ASSIGNED TASK → Only the number is needed: how many lines in the entries below contain the string "qhimg"?

————————

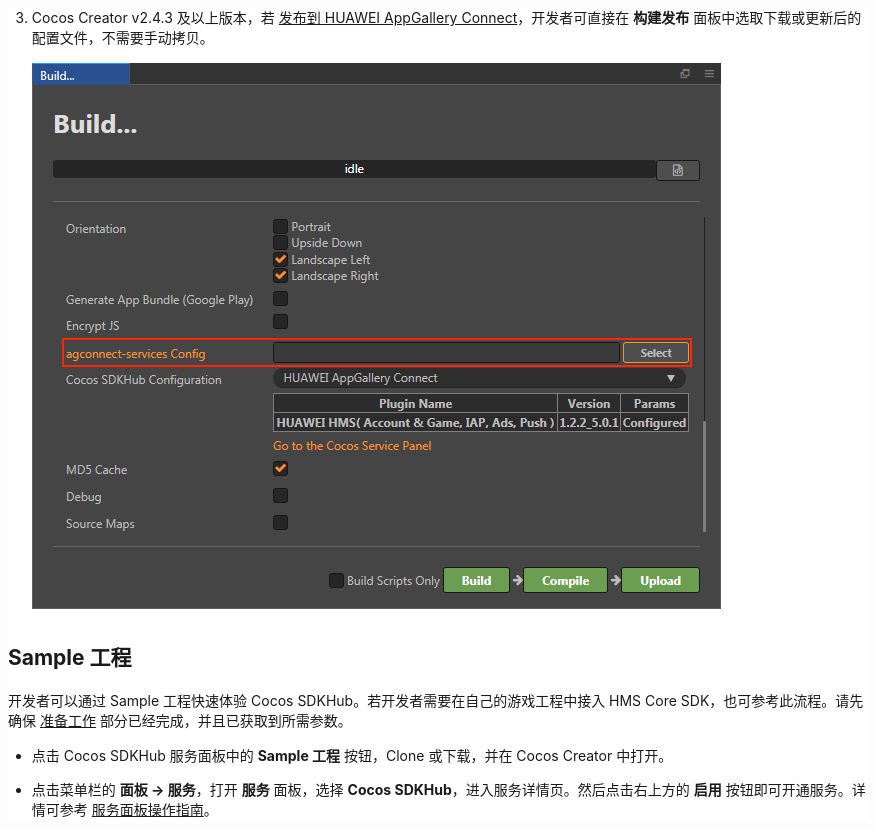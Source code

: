 3. Cocos Creator v2.4.3 及以上版本，若 [发布到 HUAWEI AppGallery Connect](../../publish/publish-huawei-agc.md)，开发者可直接在 **构建发布** 面板中选取下载或更新后的配置文件，不需要手动拷贝。

    ![](sdkhub-hms/hms-agcfile.png)

## Sample 工程

开发者可以通过 Sample 工程快速体验 Cocos SDKHub。若开发者需要在自己的游戏工程中接入 HMS Core SDK，也可参考此流程。请先确保 [准备工作](#准备工作) 部分已经完成，并且已获取到所需参数。

- 点击 Cocos SDKHub 服务面板中的 **Sample 工程** 按钮，Clone 或下载，并在 Cocos Creator 中打开。

- 点击菜单栏的 **面板 -> 服务**，打开 **服务** 面板，选择 **Cocos SDKHub**，进入服务详情页。然后点击右上方的 **启用** 按钮即可开通服务。详情可参考 [服务面板操作指南](../user-guide.md)。
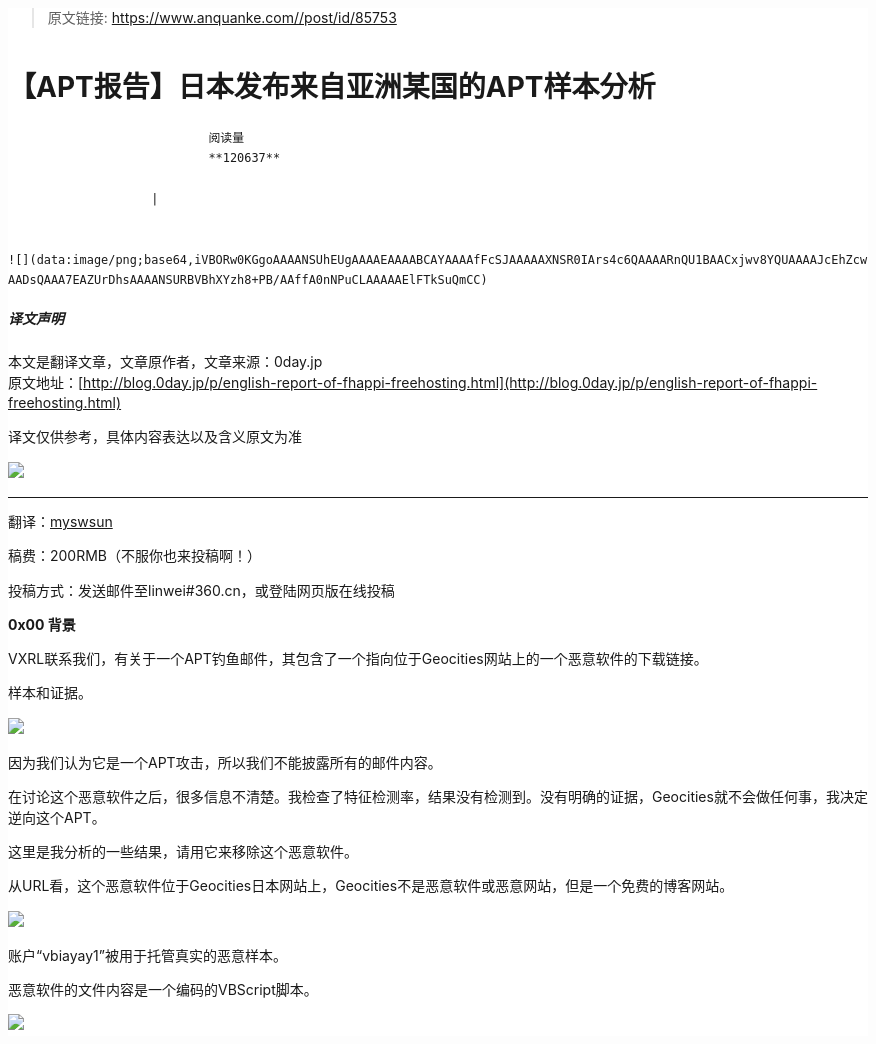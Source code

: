 > 原文链接: https://www.anquanke.com//post/id/85753 


# 【APT报告】日本发布来自亚洲某国的APT样本分析


                                阅读量   
                                **120637**
                            
                        |
                        
                                                                                                                                    ![](data:image/png;base64,iVBORw0KGgoAAAANSUhEUgAAAAEAAAABCAYAAAAfFcSJAAAAAXNSR0IArs4c6QAAAARnQU1BAACxjwv8YQUAAAAJcEhZcwAADsQAAA7EAZUrDhsAAAANSURBVBhXYzh8+PB/AAffA0nNPuCLAAAAAElFTkSuQmCC)
                                                                                            



##### 译文声明

本文是翻译文章，文章原作者，文章来源：0day.jp
                                <br>原文地址：[http://blog.0day.jp/p/english-report-of-fhappi-freehosting.html](http://blog.0day.jp/p/english-report-of-fhappi-freehosting.html)

译文仅供参考，具体内容表达以及含义原文为准

[![](https://p0.ssl.qhimg.com/t01df763a7bc6e99fcf.png)](https://p0.ssl.qhimg.com/t01df763a7bc6e99fcf.png)

****

翻译：[myswsun](http://bobao.360.cn/member/contribute?uid=2775084127)

稿费：200RMB（不服你也来投稿啊！）

投稿方式：发送邮件至linwei#360.cn，或登陆网页版在线投稿



**0x00 背景**

VXRL联系我们，有关于一个APT钓鱼邮件，其包含了一个指向位于Geocities网站上的一个恶意软件的下载链接。

样本和证据。

[![](https://p4.ssl.qhimg.com/t0169ce2cb36cd8ade2.png)](https://p4.ssl.qhimg.com/t0169ce2cb36cd8ade2.png)

因为我们认为它是一个APT攻击，所以我们不能披露所有的邮件内容。

在讨论这个恶意软件之后，很多信息不清楚。我检查了特征检测率，结果没有检测到。没有明确的证据，Geocities就不会做任何事，我决定逆向这个APT。

这里是我分析的一些结果，请用它来移除这个恶意软件。

从URL看，这个恶意软件位于Geocities日本网站上，Geocities不是恶意软件或恶意网站，但是一个免费的博客网站。

[![](https://p4.ssl.qhimg.com/t01271c36a4c23dcf1b.png)](https://p4.ssl.qhimg.com/t01271c36a4c23dcf1b.png)

账户“vbiayay1”被用于托管真实的恶意样本。

恶意软件的文件内容是一个编码的VBScript脚本。

[![](https://p0.ssl.qhimg.com/t0139db4c9a9821ab01.png)](https://p0.ssl.qhimg.com/t0139db4c9a9821ab01.png)
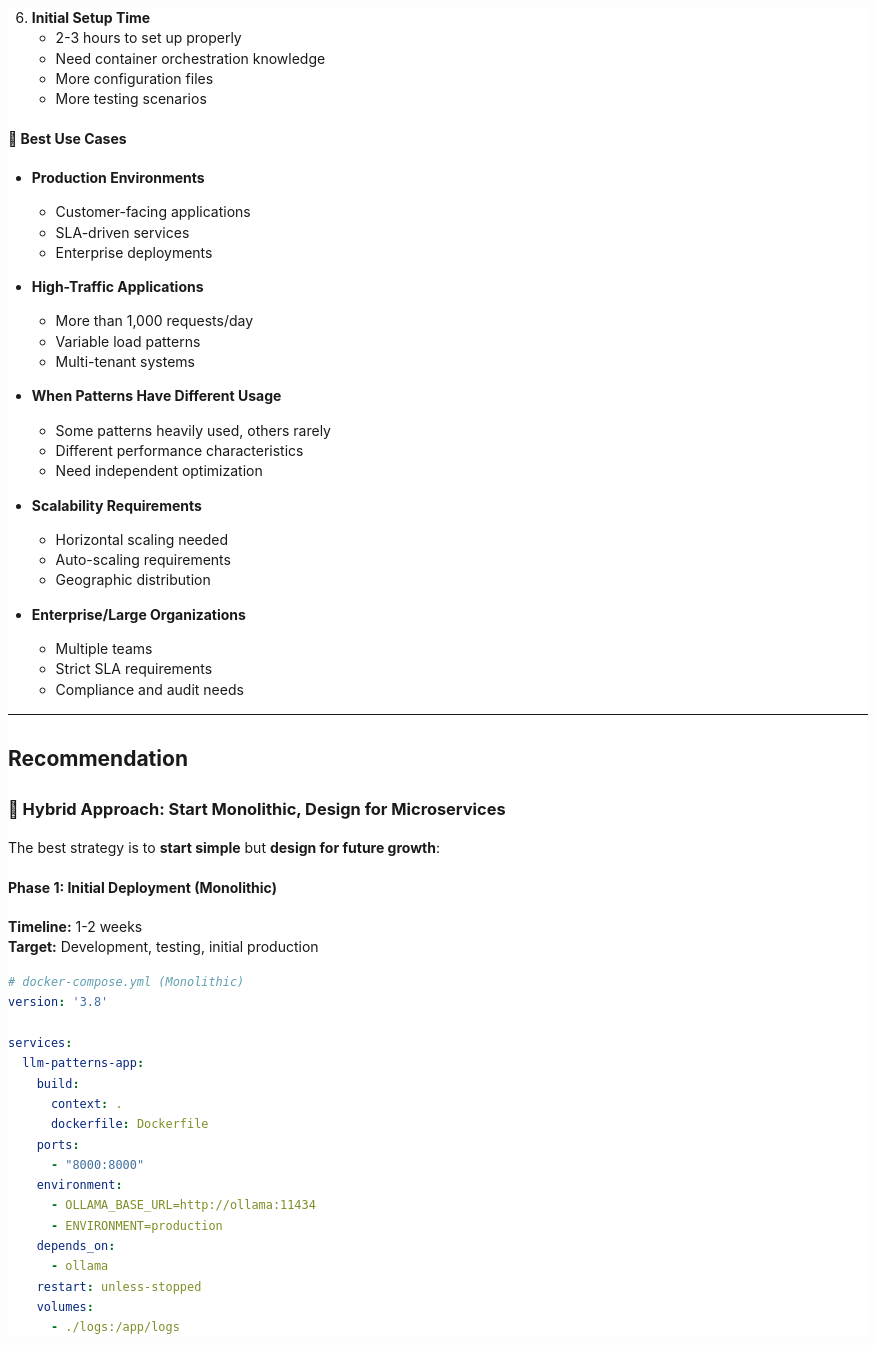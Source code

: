 6. **Initial Setup Time**
   - 2-3 hours to set up properly
   - Need container orchestration knowledge
   - More configuration files
   - More testing scenarios

#### 🎯 Best Use Cases

- **Production Environments**
  - Customer-facing applications
  - SLA-driven services
  - Enterprise deployments

- **High-Traffic Applications**
  - More than 1,000 requests/day
  - Variable load patterns
  - Multi-tenant systems

- **When Patterns Have Different Usage**
  - Some patterns heavily used, others rarely
  - Different performance characteristics
  - Need independent optimization

- **Scalability Requirements**
  - Horizontal scaling needed
  - Auto-scaling requirements
  - Geographic distribution

- **Enterprise/Large Organizations**
  - Multiple teams
  - Strict SLA requirements
  - Compliance and audit needs

---

## Recommendation

### 🎯 Hybrid Approach: Start Monolithic, Design for Microservices

The best strategy is to **start simple** but **design for future growth**:

#### Phase 1: Initial Deployment (Monolithic)

**Timeline:** 1-2 weeks  
**Target:** Development, testing, initial production

```yaml
# docker-compose.yml (Monolithic)
version: '3.8'

services:
  llm-patterns-app:
    build:
      context: .
      dockerfile: Dockerfile
    ports:
      - "8000:8000"
    environment:
      - OLLAMA_BASE_URL=http://ollama:11434
      - ENVIRONMENT=production
    depends_on:
      - ollama
    restart: unless-stopped
    volumes:
      - ./logs:/app/logs

```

————————

RESPONSE AREA → 4